外遊びや自然の中での遊びも見逃せません。木登りや水たまり遊びなど、思いどおりにならない自然を相手にすると、工夫する力や、挑戦してやり抜く力が引き出されます。体を存分に動かすことは、気持ちの切り替えや自己コントロールにもつながります。
保育において、心情・意欲・態度が育つ中でよりよい生活を営もうとする「学びに向かう力、人間性等」を育むことが重視されている点は、こども家庭庁が公開する「保育所保育指針解説」を参考にしています。
特別な道具はいりません。段ボールや空き箱、公園の落ち葉や石ころも、子どもの手にかかれば立派な遊び道具になります。
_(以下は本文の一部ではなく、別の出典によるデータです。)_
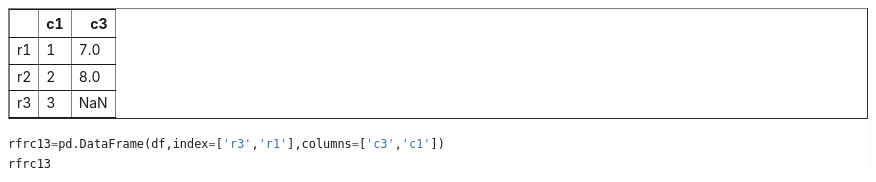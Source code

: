 


<div>
<style scoped>
    .dataframe tbody tr th:only-of-type {
        vertical-align: middle;
    }

    .dataframe tbody tr th {
        vertical-align: top;
    }

    .dataframe thead th {
        text-align: right;
    }
</style>
<table border="1" class="dataframe">
  <thead>
    <tr style="text-align: right;">
      <th></th>
      <th>c1</th>
      <th>c3</th>
    </tr>
  </thead>
  <tbody>
    <tr>
      <td>r1</td>
      <td>1</td>
      <td>7.0</td>
    </tr>
    <tr>
      <td>r2</td>
      <td>2</td>
      <td>8.0</td>
    </tr>
    <tr>
      <td>r3</td>
      <td>3</td>
      <td>NaN</td>
    </tr>
  </tbody>
</table>
</div>




```python
rfrc13=pd.DataFrame(df,index=['r3','r1'],columns=['c3','c1'])
rfrc13
```




<div>
<style scoped>
    .dataframe tbody tr th:only-of-type {
        vertical-align: middle;
    }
大人は「こう遊びなさい」と決めすぎず、子どもの発想を面白がる立場でいると、遊びはぐんと豊かに広がります。
よくある質問
非認知能力を伸ばすには、何歳から始めればいいですか?
非認知能力を育てる教材やドリルは必要ですか?
認知能力(勉強)は後回しにしていいのですか?
たくさん褒めれば自己肯定感は育ちますか?
うちの子は集団遊びが苦手です。協調性は育ちますか?
まとめ
非認知能力(社会情動的スキル)とは、やり抜く力・自己コントロール・意欲・協調性・共感・自己肯定感といった、テストでは測りにくい心の力のことです。認知能力と対立するものではなく、両方が支え合って育っていきます。そして何より、特別な教材ではなく、毎日の遊びや親子の関わりの中で育つ力だという点が、いちばん伝えたいことです。
非認知能力を育てる関わりのまとめ
- 遊びこむ時間をたっぷり確保し、見守り・待つ姿勢を大切にする
- 気持ちを言葉にして受け止め、失敗を責めない
- 手伝いや役割を任せ、過程を認めて自己肯定感を支える
- 先回り・結果偏重の評価・他の子との比較に気をつける
- ごっこ遊びや外遊びなど、遊びそのものを豊かに楽しむ
肩に力を入れて「育てなきゃ」と身構えなくても大丈夫です。子どもが安心して遊び、気持ちを受け止めてもらえる毎日そのものが、非認知能力を育てています。まわりと比べず、その子のペースを信じて、日々のなにげないやりとりを一緒に楽しんでいきましょう。